╭──

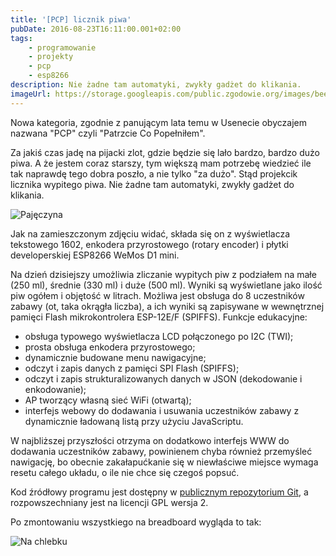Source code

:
 ```yaml
---
title: '[PCP] licznik piwa'
pubDate: 2016-08-23T16:11:00.001+02:00
tags:
    - programowanie
    - projekty
    - pcp
    - esp8266
description: Nie żadne tam automatyki, zwykły gadżet do klikania.
imageUrl: https://storage.googleapis.com/public.zgodowie.org/images/beer-counter-2.jpg
---
```


Nowa kategoria, zgodnie z panującym lata temu w Usenecie obyczajem nazwana "PCP" czyli "Patrzcie Co Popełniłem".

Za jakiś czas jadę na pijacki zlot, gdzie będzie się lało bardzo, bardzo dużo piwa. A że jestem coraz starszy, tym większą mam potrzebę wiedzieć ile tak naprawdę tego dobra poszło, a nie tylko "za dużo". Stąd projekcik licznika wypitego piwa. Nie żadne tam automatyki, zwykły gadżet do klikania.

![Pajęczyna](https://storage.googleapis.com/public.zgodowie.org/images/beer-counter-1.jpg 'Układ w fazie pajęczyny')

Jak na zamieszczonym zdjęciu widać, składa się on z wyświetlacza tekstowego 1602, enkodera przyrostowego (rotary encoder) i płytki developerskiej ESP8266 WeMos D1 mini.

Na dzień dzisiejszy umożliwia zliczanie wypitych piw z podziałem na małe (250 ml), średnie (330 ml) i duże (500 ml). Wyniki są wyświetlane jako ilość piw ogółem i objętość w litrach. Możliwa jest obsługa do 8 uczestników zabawy (ot, taka okrągła liczba), a ich wyniki są zapisywane w wewnętrznej pamięci Flash mikrokontrolera ESP-12E/F (SPIFFS). Funkcje edukacyjne:

-   obsługa typowego wyświetlacza LCD połączonego po I2C (TWI);
-   prosta obsługa enkodera przyrostowego;
-   dynamicznie budowane menu nawigacyjne;
-   odczyt i zapis danych z pamięci SPI Flash (SPIFFS);
-   odczyt i zapis strukturalizowanych danych w JSON (dekodowanie i enkodowanie);
-   AP tworzący własną sieć WiFi (otwartą);
-   interfejs webowy do dodawania i usuwania uczestników zabawy z dynamicznie ładowaną listą przy użyciu JavaScriptu.

W najbliższej przyszłości otrzyma on dodatkowo interfejs WWW do dodawania uczestników zabawy, powinienem chyba również przemyśleć nawigację, bo obecnie zakałapućkanie się w niewłaściwe miejsce wymaga resetu całego układu, o ile nie chce się czegoś popsuć.

Kod źródłowy programu jest dostępny w [publicznym repozytorium Git](https://bitbucket.org/zgoda/esp8266_beercounter), a rozpowszechniany jest na licencji GPL wersja 2.

Po zmontowaniu wszystkiego na breadboard wygląda to tak:

![Na chlebku](https://storage.googleapis.com/public.zgodowie.org/images/beer-counter-2.jpg 'Układ w fazie uporządkowanej pajęczyny na płytce stykowej')
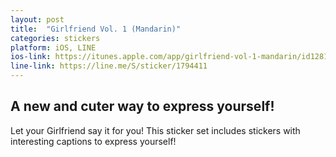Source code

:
 ```yaml
---
layout: post
title:  "Girlfriend Vol. 1 (Mandarin)"
categories: stickers
platform: iOS, LINE
ios-link: https://itunes.apple.com/app/girlfriend-vol-1-mandarin/id1281338270
line-link: https://line.me/S/sticker/1794411
---
```


## A new and cuter way to express yourself!

Let your Girlfriend say it for you! This sticker set includes stickers with interesting captions to express yourself!

<!--In this pack-->
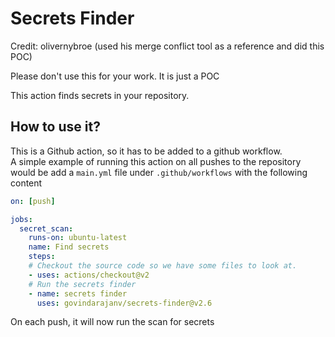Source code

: # Secrets Finder

Credit: olivernybroe (used his merge conflict tool as a reference and did this POC)

Please don't use this for your work. It is just a POC

This action finds secrets in your repository.


## How to use it?
This is a Github action, so it has to be added to a github workflow.  
A simple example of running this action on all pushes to the repository would be
add a `main.yml` file under `.github/workflows` with the following content
```yaml
on: [push]

jobs:
  secret_scan:
    runs-on: ubuntu-latest
    name: Find secrets
    steps:
    # Checkout the source code so we have some files to look at.
    - uses: actions/checkout@v2
    # Run the secrets finder
    - name: secrets finder
      uses: govindarajanv/secrets-finder@v2.6
```

On each push, it will now run the scan for secrets
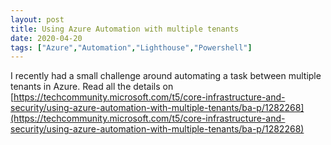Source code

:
 ```yaml
---
layout: post
title: Using Azure Automation with multiple tenants
date: 2020-04-20
tags: ["Azure","Automation","Lighthouse","Powershell"]
---
```

I recently had a small challenge around automating a task between multiple tenants in Azure. Read all the details on [https://techcommunity.microsoft.com/t5/core-infrastructure-and-security/using-azure-automation-with-multiple-tenants/ba-p/1282268](https://techcommunity.microsoft.com/t5/core-infrastructure-and-security/using-azure-automation-with-multiple-tenants/ba-p/1282268)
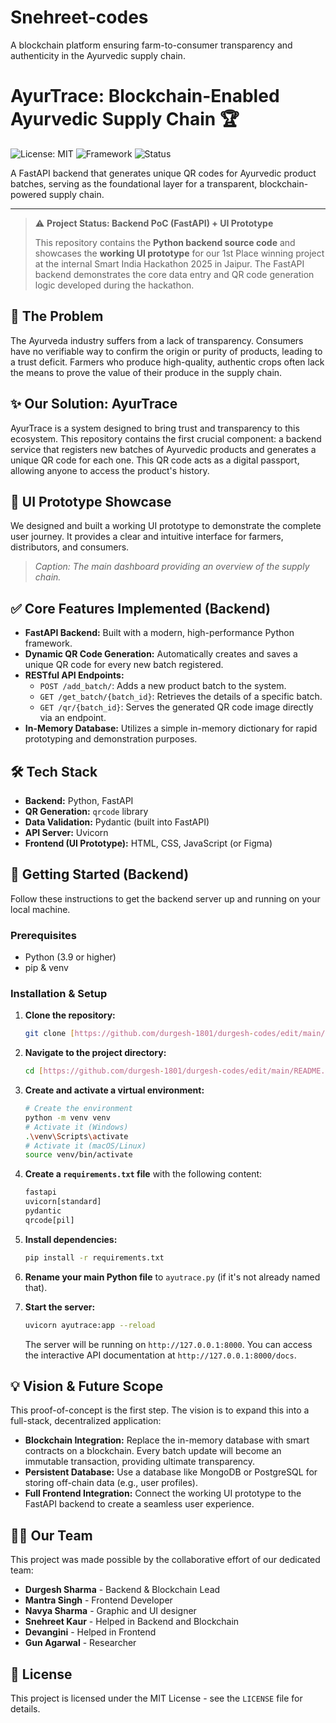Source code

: # Snehreet-codes
A blockchain platform ensuring farm-to-consumer transparency and authenticity in the Ayurvedic supply chain.
# AyurTrace: Blockchain-Enabled Ayurvedic Supply Chain 🏆

![License: MIT](https://img.shields.io/badge/License-MIT-yellow.svg) ![Framework](https://img.shields.io/badge/Framework-FastAPI-blue) ![Status](https://img.shields.io/badge/Status-PoC_&_UI_Prototype-green)

A FastAPI backend that generates unique QR codes for Ayurvedic product batches, serving as the foundational layer for a transparent, blockchain-powered supply chain.

---

> ⚠️ **Project Status: Backend PoC (FastAPI) + UI Prototype**
>
> This repository contains the **Python backend source code** and showcases the **working UI prototype** for our 1st Place winning project at the internal Smart India Hackathon 2025 in Jaipur. The FastAPI backend demonstrates the core data entry and QR code generation logic developed during the hackathon.

## 🌿 The Problem

The Ayurveda industry suffers from a lack of transparency. Consumers have no verifiable way to confirm the origin or purity of products, leading to a trust deficit. Farmers who produce high-quality, authentic crops often lack the means to prove the value of their produce in the supply chain.

## ✨ Our Solution: AyurTrace

AyurTrace is a system designed to bring trust and transparency to this ecosystem. This repository contains the first crucial component: a backend service that registers new batches of Ayurvedic products and generates a unique QR code for each one. This QR code acts as a digital passport, allowing anyone to access the product's history.

## 🎨 UI Prototype Showcase

We designed and built a working UI prototype to demonstrate the complete user journey. It provides a clear and intuitive interface for farmers, distributors, and consumers.

> *Caption: The main dashboard providing an overview of the supply chain.*

## ✅ Core Features Implemented (Backend)

* **FastAPI Backend:** Built with a modern, high-performance Python framework.
* **Dynamic QR Code Generation:** Automatically creates and saves a unique QR code for every new batch registered.
* **RESTful API Endpoints:**
    * `POST /add_batch/`: Adds a new product batch to the system.
    * `GET /get_batch/{batch_id}`: Retrieves the details of a specific batch.
    * `GET /qr/{batch_id}`: Serves the generated QR code image directly via an endpoint.
* **In-Memory Database:** Utilizes a simple in-memory dictionary for rapid prototyping and demonstration purposes.

## 🛠️ Tech Stack

* **Backend:** Python, FastAPI
* **QR Generation:** `qrcode` library
* **Data Validation:** Pydantic (built into FastAPI)
* **API Server:** Uvicorn
* **Frontend (UI Prototype):** HTML, CSS, JavaScript (or Figma)

## 🚀 Getting Started (Backend)

Follow these instructions to get the backend server up and running on your local machine.

### Prerequisites

* Python (3.9 or higher)
* pip & venv

### Installation & Setup

1.  **Clone the repository:**
    ```bash
    git clone [https://github.com/durgesh-1801/durgesh-codes/edit/main/README.md]
    ```
2.  **Navigate to the project directory:**
    ```bash
    cd [https://github.com/durgesh-1801/durgesh-codes/edit/main/README.md]
    ```
3.  **Create and activate a virtual environment:**
    ```bash
    # Create the environment
    python -m venv venv
    # Activate it (Windows)
    .\venv\Scripts\activate
    # Activate it (macOS/Linux)
    source venv/bin/activate
    ```
4.  **Create a `requirements.txt` file** with the following content:
    ```txt
    fastapi
    uvicorn[standard]
    pydantic
    qrcode[pil]
    ```
5.  **Install dependencies:**
    ```bash
    pip install -r requirements.txt
    ```
6.  **Rename your main Python file** to `ayutrace.py` (if it's not already named that).

7.  **Start the server:**
    ```bash
    uvicorn ayutrace:app --reload
    ```
    The server will be running on `http://127.0.0.1:8000`. You can access the interactive API documentation at `http://127.0.0.1:8000/docs`.

## 💡 Vision & Future Scope

This proof-of-concept is the first step. The vision is to expand this into a full-stack, decentralized application:

* **Blockchain Integration:** Replace the in-memory database with smart contracts on a blockchain. Every batch update will become an immutable transaction, providing ultimate transparency.
* **Persistent Database:** Use a database like MongoDB or PostgreSQL for storing off-chain data (e.g., user profiles).
* **Full Frontend Integration:** Connect the working UI prototype to the FastAPI backend to create a seamless user experience.

## 🧑‍💻 Our Team
This project was made possible by the collaborative effort of our dedicated team:

* **Durgesh Sharma** - Backend & Blockchain Lead
* **Mantra Singh** - Frontend Developer 
* **Navya Sharma** - Graphic and UI designer    
* **Snehreet Kaur** - Helped in Backend and Blockchain
* **Devangini** - Helped in Frontend 
* **Gun Agarwal** - Researcher

## 📄 License

This project is licensed under the MIT License - see the `LICENSE` file for details.
 
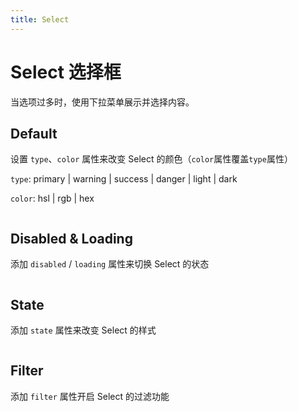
 ```yaml
---
title: Select
---
```


# Select 选择框

当选项过多时，使用下拉菜单展示并选择内容。

## Default

设置 `type`、`color` 属性来改变 Select 的颜色（`color`属性覆盖`type`属性）

`type`: primary | warning | success | danger | light | dark

`color`: hsl | rgb | hex

```vue demo src="./default.vue"

```

## Disabled & Loading

添加 `disabled` / `loading` 属性来切换 Select 的状态

```vue demo src="./disabled.vue"

```

## State

添加 `state` 属性来改变 Select 的样式

```vue demo src="./state.vue"

```

## Filter

添加 `filter` 属性开启 Select 的过滤功能

```vue demo src="./filter.vue"

```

╰──

> [ABOUT THIS TASK] Copy the lines above exactly. Start with the line containing "AyurTrace is a", end with the line containing "## 🚀 Getting Started (Backend)", and include both.

> [WRITTEN RESPONSE]
AyurTrace is a system designed to bring trust and transparency to this ecosystem. This repository contains the first crucial component: a backend service that registers new batches of Ayurvedic products and generates a unique QR code for each one. This QR code acts as a digital passport, allowing anyone to access the product's history.

## 🎨 UI Prototype Showcase

We designed and built a working UI prototype to demonstrate the complete user journey. It provides a clear and intuitive interface for farmers, distributors, and consumers.

> *Caption: The main dashboard providing an overview of the supply chain.*

## ✅ Core Features Implemented (Backend)

* **FastAPI Backend:** Built with a modern, high-performance Python framework.
* **Dynamic QR Code Generation:** Automatically creates and saves a unique QR code for every new batch registered.
* **RESTful API Endpoints:**
    * `POST /add_batch/`: Adds a new product batch to the system.
    * `GET /get_batch/{batch_id}`: Retrieves the details of a specific batch.
    * `GET /qr/{batch_id}`: Serves the generated QR code image directly via an endpoint.
* **In-Memory Database:** Utilizes a simple in-memory dictionary for rapid prototyping and demonstration purposes.

## 🛠️ Tech Stack

* **Backend:** Python, FastAPI
* **QR Generation:** `qrcode` library
* **Data Validation:** Pydantic (built into FastAPI)
* **API Server:** Uvicorn
* **Frontend (UI Prototype):** HTML, CSS, JavaScript (or Figma)

## 🚀 Getting Started (Backend)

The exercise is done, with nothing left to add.